Keywords: Airway, apert syndrome, syndactyly
|How to cite this article:|
Patel K, Chavan D, Sawant P. Anesthesia management in a patient of Apert syndrome. Anesth Essays Res 2013;7:133-5
| Introduction|| |
Apert syndrome is a genetically inherited disease presenting as acrocephalosyndactyly. Corrective orthopedic procedures are commonly performed in these children, for improving the quality of life. Systemic nature of this condition often poses a challenge to anesthetists during such procedures. Though difficulty related to airway management is major concern, one should be aware of other complications and difficulties like bronchospasm, wheezing, and even difficulty in intravenous access. We report our experience in the anesthetic management of case of Apert syndrome, referred to us for syndactyly release.
| Case Report|| |
A 1-year-old male child, a diagnosed case of Apert syndrome, born of full-term delivery, was referred to our Institution for left hand syndactyly release [Figure 1] and [Figure 2]. This child had midfacial hypoplasia involving maxillary and zygomatic bones with orbital proptosis, downsloping palpebral fissure, hypertelorism, and all limbs showed fusion of multiple digits. The patient was previously operated for coronal synostosis at the age of 7 months. He had repeated episodes of respiratory tract infection which was treated with intravenous antibiotics. He was not able to crawl and could not understand words, which was suggestive of delayed milestones for his age. No relevant family history was noted. Thorough systemic examination showed no other associated anomalies.

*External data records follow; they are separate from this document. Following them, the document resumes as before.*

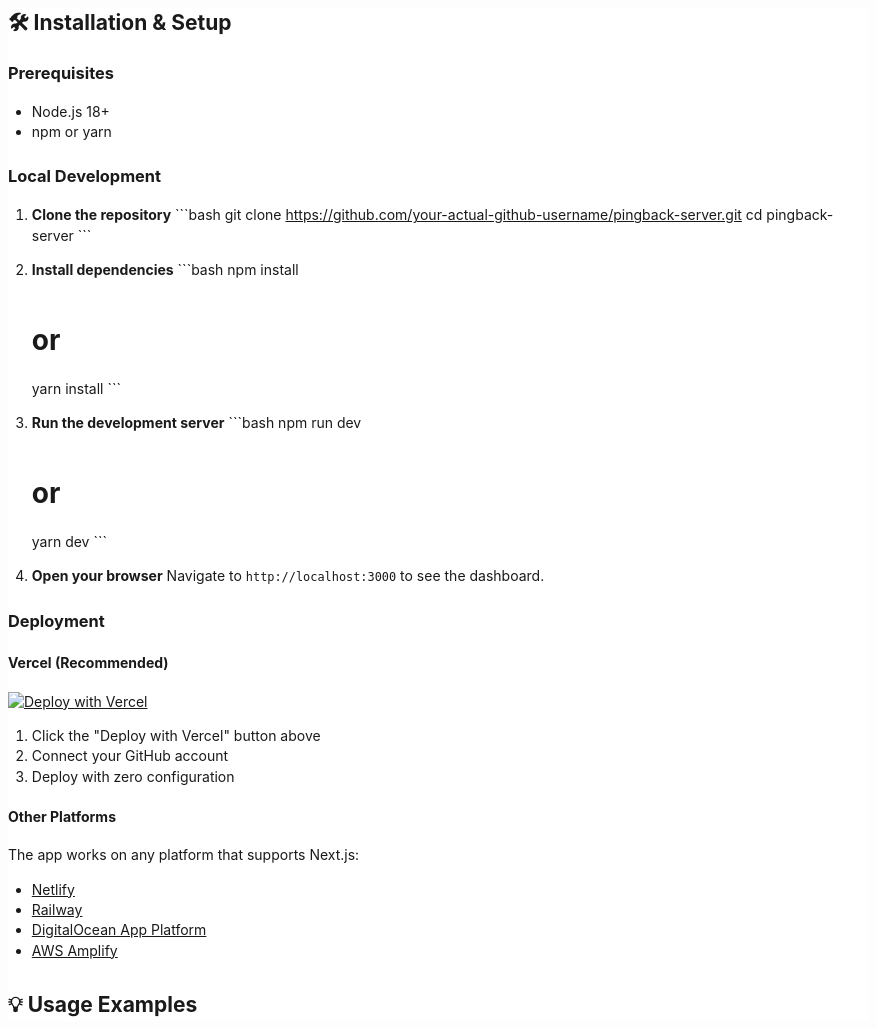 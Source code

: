 ## 🛠️ Installation & Setup

### Prerequisites
- Node.js 18+ 
- npm or yarn

### Local Development

1. **Clone the repository**
   \`\`\`bash
   git clone https://github.com/your-actual-github-username/pingback-server.git
   cd pingback-server
   \`\`\`

2. **Install dependencies**
   \`\`\`bash
   npm install
   # or
   yarn install
   \`\`\`

3. **Run the development server**
   \`\`\`bash
   npm run dev
   # or
   yarn dev
   \`\`\`

4. **Open your browser**
   Navigate to `http://localhost:3000` to see the dashboard.

### Deployment

#### Vercel (Recommended)
[![Deploy with Vercel](https://vercel.com/button)](https://vercel.com/new/clone?repository-url=https://github.com/your-actual-github-username/pingback-server)

1. Click the "Deploy with Vercel" button above
2. Connect your GitHub account
3. Deploy with zero configuration

#### Other Platforms
The app works on any platform that supports Next.js:
- [Netlify](https://netlify.com)
- [Railway](https://railway.app)
- [DigitalOcean App Platform](https://www.digitalocean.com/products/app-platform)
- [AWS Amplify](https://aws.amazon.com/amplify)

## 💡 Usage Examples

Preoperative evaluation of this child revealed harsh breath sounds. So, nebulization was started a day prior to surgery. On the day of surgery, premedication was given with Inj. Midazolam (0.5 mg/kg) orally 1 hour before procedure for anxiolysis. Baseline vitals were recorded with noninvasive monitors like Electrocardiogram, Pulse oximeter, and noninvasive blood pressure. Inhalation induction was stared with O 2 , air, and sevoflurane. Intravenous access was difficult in this child due to limb deformity and repeated hospital admissions. 24 G I.V. cannula was secured on opposite limb after repeated attempts. Initially, airway was secured with 1.5 No. Laryngeal Mask Airway (LMA) but it was eventually changed to 2 No. LMA due to improper fitting. Axillary block was given in left upper limb by blind technique with 4 ml of 0.25% Bupivacaine. Anesthesia was maintained on O2, air, and sevoflurane with spontaneous respiration. Intraoperative vitals were stable. Duration of surgery was 45 minutes. At the end of surgery, LMA was removed when patient was wide awake.
| Discussion|| |
Apert Syndrome was first described by the French pediatrician Eugene Apert in 1906.  It is a rare autosomal dominant disease with an incidence of around 1 per 160 000 live births.  Genetically, the defect is in chromosome 10 affecting fibroblast growth factor receptor 2 gene. This mainly affects digits and cranium causing fusion of multiple digits of both upper and lower limbs and premature fusion of cranial sutures.  These children also have other associated anomalies like cardiac defects, polycystic kidneys, and pyloric stenosis.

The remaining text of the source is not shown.